(Reuters) - U.S. natural gas speculators cut their net long positions for a second week in a row, betting prices will decline as supplies remain adequate with output near record highs and forecasts for near seasonal weather for the rest of the winter.
Speculators in four major New York Mercantile Exchange (NYMEX) and Intercontinental Exchange (ICE) markets reduced their bullish bets by 73,759 contracts to 218,539 in the week to Feb. 13, the U.S. Commodity Futures Trading Commission said on Friday.
That was the biggest weekly reduction by speculators since June 2017.

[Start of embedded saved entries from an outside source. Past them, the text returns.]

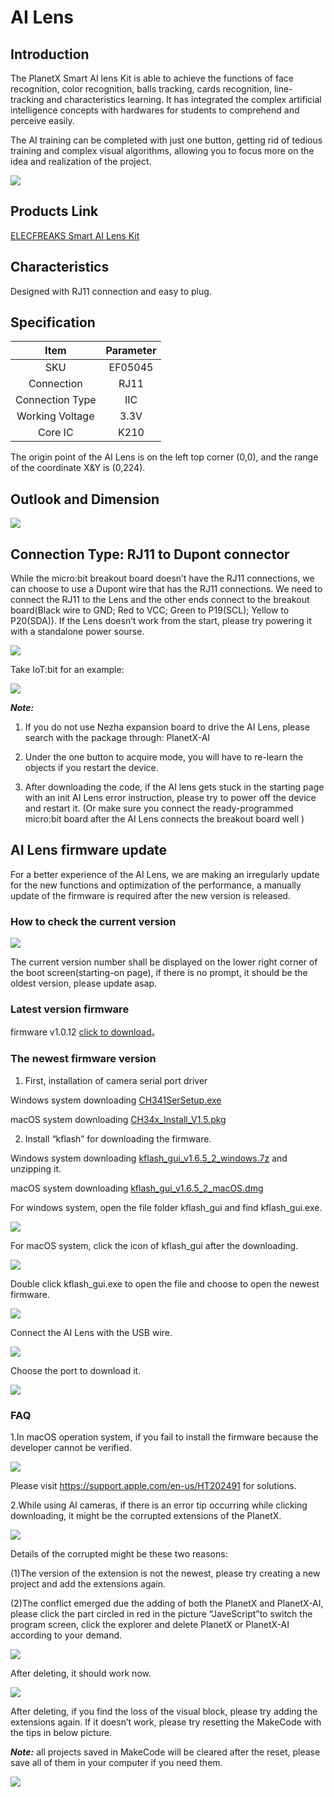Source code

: # AI Lens

## Introduction


The PlanetX Smart AI lens Kit is able to achieve the functions of face recognition, color recognition, balls tracking, cards recognition, line-tracking and characteristics learning. It has integrated the complex artificial intelligence concepts with hardwares for students to comprehend and perceive easily.

The AI training can be completed with just one button, getting rid of tedious training and complex visual algorithms, allowing you to focus more on the idea and realization of the project.

![](./images/05035_01.png)

## Products Link

[ELECFREAKS Smart AI Lens Kit](https://www.elecfreaks.com/elecfreaks-smart-ai-lens-kit.html)

## Characteristics


 Designed with RJ11 connection and easy to plug.

## Specification


|      Item       | Parameter |
| :---------: | :---------: |
|       SKU       |  EF05045  |
|   Connection    |   RJ11    |
| Connection Type |    IIC    |
| Working Voltage |   3.3V    |
|     Core IC     |   K210    |



The origin point of the AI Lens is on the left top corner (0,0), and the range of the coordinate X&Y is (0,224).

## Outlook and Dimension



![](./images/05035_02.png)


## Connection Type: RJ11 to Dupont connector


While the micro:bit breakout board doesn’t have the RJ11 connections, we can choose to use a Dupont wire that has the RJ11 connections. We need to connect the RJ11 to the Lens and the other ends connect to the breakout board(Black wire to GND; Red to VCC; Green to P19(SCL); Yellow to P20(SDA)). If the Lens doesn’t work from the start, please try powering it with a standalone power sourse.

![](./images/05035_03.png)

Take IoT:bit for an example:

![](./images/05035_04.png)

***Note:***

1.  If you do not use Nezha expansion board to drive the AI Lens, please search with the package through: PlanetX-AI

2. Under the one button to acquire mode,  you will have to re-learn the objects if you restart the device.

3. After downloading the code, if the AI lens gets stuck in the starting page with an init AI Lens error instruction, please try to power off the device and restart it. (Or make sure you connect the ready-programmed micro:bit board after the AI Lens connects the breakout board well )




## AI Lens firmware update

For a better experience of the AI Lens, we are making an irregularly update for the new functions and optimization of the performance, a manually update of the firmware is required after the new version is released.

### How to check the current version

![](./images/AI-gj-05.png)

The current version number shall be displayed on the lower right corner of the boot screen(starting-on page), if there is no prompt, it should be the oldest version, please update asap.

### Latest version firmware

firmware v1.0.12 [click to download](https://github.com/elecfreaks/learn-cn/raw/master/microbitplanetX/ai/v1.0.12.kfpkg)。


### The newest firmware version

1. First, installation of camera serial port driver

Windows system downloading [CH341SerSetup.exe](https://github.com/elecfreaks/learn-cn/raw/master/microbitplanetX/ai/CH341SerSetup.exe)

macOS system downloading [CH34x_Install_V1.5.pkg](https://github.com/elecfreaks/learn-cn/raw/master/microbitplanetX/ai/CH34x_Install_V1.5.pkg)

2. Install “kflash” for downloading the firmware.

Windows system downloading [kflash_gui_v1.6.5_2_windows.7z](https://github.com/elecfreaks/learn-cn/raw/master/microbitplanetX/ai/kflash_gui_v1.6.5_2_windows.7z) and unzipping it.

macOS system downloading [kflash_gui_v1.6.5_2_macOS.dmg](https://github.com/elecfreaks/learn-cn/raw/master/microbitplanetX/ai/kflash_gui_v1.6.5_2_macOS.dmg)

For windows system, open the file folder kflash_gui and find kflash_gui.exe.

![](./images/AI-gj-01.png)

For macOS system, click the icon of kflash_gui after the downloading.

![](./images/AI-gj-06.png)

Double click kflash_gui.exe to open the file and choose to open the newest firmware.

![](./images/AI-gj-02.png)

Connect the AI Lens with the USB wire.

![](./images/AI-gj-03.png)

Choose the port to download it.

![](./images/AI-gj-04.png)


### FAQ

1.In macOS operation system, if you fail to install the firmware because the developer cannot be verified.

![](./images/AI-gj-07-en.png)

Please visit https://support.apple.com/en-us/HT202491 for solutions.

2.While using AI cameras, if there is an error tip occurring while clicking downloading, it might be the corrupted extensions of the PlanetX.

![](./images/AI-FAQ-01.png)

Details of the corrupted might be these two reasons:

(1)The version of the extension is not the newest, please try creating a new project and add the extensions again.

(2)The conflict emerged due the adding of both the PlanetX and PlanetX-AI, please click the part circled in red in the picture “JaveScript”to switch the program screen, click the explorer and delete PlanetX or PlanetX-AI according to your demand.

![](./images/AI-FAQ-03.png)

After deleting, it should work now.

![](./images/AI-FAQ-04.png)

After deleting, if you find the loss of the visual block, please try adding the extensions again. If it doesn’t work, please try resetting the MakeCode with the tips in below picture.

***Note:*** all projects saved in MakeCode will be cleared after the reset, please save all of them in your computer if you need them.

![](./images/AI-FAQ-05.png)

It compares with a five-year (2013-2017) average speculative net long position of 161,450. The biggest net long position was 456,475 in April 2013, while the biggest net short position was 166,165 in November 2015, according to Reuters data.
Gas futures on the NYMEX averaged $2.63 per million British thermal units during the five trading days ended Feb. 13 versus $2.84 during the five trading days ended Feb. 6.
Traders said there was more than enough gas available even after the cold blast at the start of the year, with production near record highs and forecasts for the weather to be mostly seasonal for the rest of the winter.
Production in the lower 48 U.S. states rose to an all-time high of 77.7 billion cubic feet per day in December and was moving back to that lofty level as the weather moderates, allowing wells to return to service after they froze during the brutally cold first week of the year. [NGA/]
The National Weather Service has projected temperatures would remain mostly seasonal for the rest of the winter.